**LISTED RECORDS:**
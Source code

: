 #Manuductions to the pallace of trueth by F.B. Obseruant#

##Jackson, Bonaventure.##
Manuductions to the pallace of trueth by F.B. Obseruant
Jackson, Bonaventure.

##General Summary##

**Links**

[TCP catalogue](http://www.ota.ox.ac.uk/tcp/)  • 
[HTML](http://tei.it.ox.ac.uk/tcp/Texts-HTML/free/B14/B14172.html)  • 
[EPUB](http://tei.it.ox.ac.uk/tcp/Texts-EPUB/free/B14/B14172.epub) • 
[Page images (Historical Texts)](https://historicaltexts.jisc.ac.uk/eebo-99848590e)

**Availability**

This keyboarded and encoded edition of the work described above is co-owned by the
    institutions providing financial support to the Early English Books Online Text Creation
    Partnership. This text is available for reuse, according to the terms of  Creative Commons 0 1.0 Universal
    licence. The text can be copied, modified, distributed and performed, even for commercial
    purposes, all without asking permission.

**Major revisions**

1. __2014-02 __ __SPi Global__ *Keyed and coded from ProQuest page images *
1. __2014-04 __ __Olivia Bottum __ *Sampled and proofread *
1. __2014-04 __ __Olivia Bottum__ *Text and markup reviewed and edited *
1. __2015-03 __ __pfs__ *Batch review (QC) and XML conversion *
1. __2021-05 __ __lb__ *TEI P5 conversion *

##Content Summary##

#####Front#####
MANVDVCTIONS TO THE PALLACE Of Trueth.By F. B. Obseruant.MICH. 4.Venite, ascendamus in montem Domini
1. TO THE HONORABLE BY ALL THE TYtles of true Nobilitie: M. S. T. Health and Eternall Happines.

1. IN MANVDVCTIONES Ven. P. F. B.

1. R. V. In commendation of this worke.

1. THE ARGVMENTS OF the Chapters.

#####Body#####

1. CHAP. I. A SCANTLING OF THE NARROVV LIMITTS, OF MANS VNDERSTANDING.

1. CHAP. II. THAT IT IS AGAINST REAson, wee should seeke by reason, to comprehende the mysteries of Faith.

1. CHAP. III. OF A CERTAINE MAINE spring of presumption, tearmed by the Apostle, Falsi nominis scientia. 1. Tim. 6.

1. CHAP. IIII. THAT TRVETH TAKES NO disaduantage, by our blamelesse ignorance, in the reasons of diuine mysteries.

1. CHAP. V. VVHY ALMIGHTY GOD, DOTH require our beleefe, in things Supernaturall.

**YOUR GOAL:** Write every record out again, letter for letter.

**WRITTEN SOLUTION:**
Source code

: #Manuductions to the pallace of trueth by F.B. Obseruant#

##Jackson, Bonaventure.##
Manuductions to the pallace of trueth by F.B. Obseruant
Jackson, Bonaventure.

##General Summary##

**Links**

[TCP catalogue](http://www.ota.ox.ac.uk/tcp/)  • 
[HTML](http://tei.it.ox.ac.uk/tcp/Texts-HTML/free/B14/B14172.html)  • 
[EPUB](http://tei.it.ox.ac.uk/tcp/Texts-EPUB/free/B14/B14172.epub) • 
[Page images (Historical Texts)](https://historicaltexts.jisc.ac.uk/eebo-99848590e)

**Availability**

This keyboarded and encoded edition of the work described above is co-owned by the
    institutions providing financial support to the Early English Books Online Text Creation
    Partnership. This text is available for reuse, according to the terms of  Creative Commons 0 1.0 Universal
    licence. The text can be copied, modified, distributed and performed, even for commercial
    purposes, all without asking permission.

**Major revisions**

1. __2014-02 __ __SPi Global__ *Keyed and coded from ProQuest page images *
1. __2014-04 __ __Olivia Bottum __ *Sampled and proofread *
1. __2014-04 __ __Olivia Bottum__ *Text and markup reviewed and edited *
1. __2015-03 __ __pfs__ *Batch review (QC) and XML conversion *
1. __2021-05 __ __lb__ *TEI P5 conversion *

##Content Summary##

#####Front#####
MANVDVCTIONS TO THE PALLACE Of Trueth.By F. B. Obseruant.MICH. 4.Venite, ascendamus in montem Domini
1. TO THE HONORABLE BY ALL THE TYtles of true Nobilitie: M. S. T. Health and Eternall Happines.

1. IN MANVDVCTIONES Ven. P. F. B.

1. R. V. In commendation of this worke.

1. THE ARGVMENTS OF the Chapters.

#####Body#####

1. CHAP. I. A SCANTLING OF THE NARROVV LIMITTS, OF MANS VNDERSTANDING.

1. CHAP. II. THAT IT IS AGAINST REAson, wee should seeke by reason, to comprehende the mysteries of Faith.

1. CHAP. III. OF A CERTAINE MAINE spring of presumption, tearmed by the Apostle, Falsi nominis scientia. 1. Tim. 6.

1. CHAP. IIII. THAT TRVETH TAKES NO disaduantage, by our blamelesse ignorance, in the reasons of diuine mysteries.

1. CHAP. V. VVHY ALMIGHTY GOD, DOTH require our beleefe, in things Supernaturall.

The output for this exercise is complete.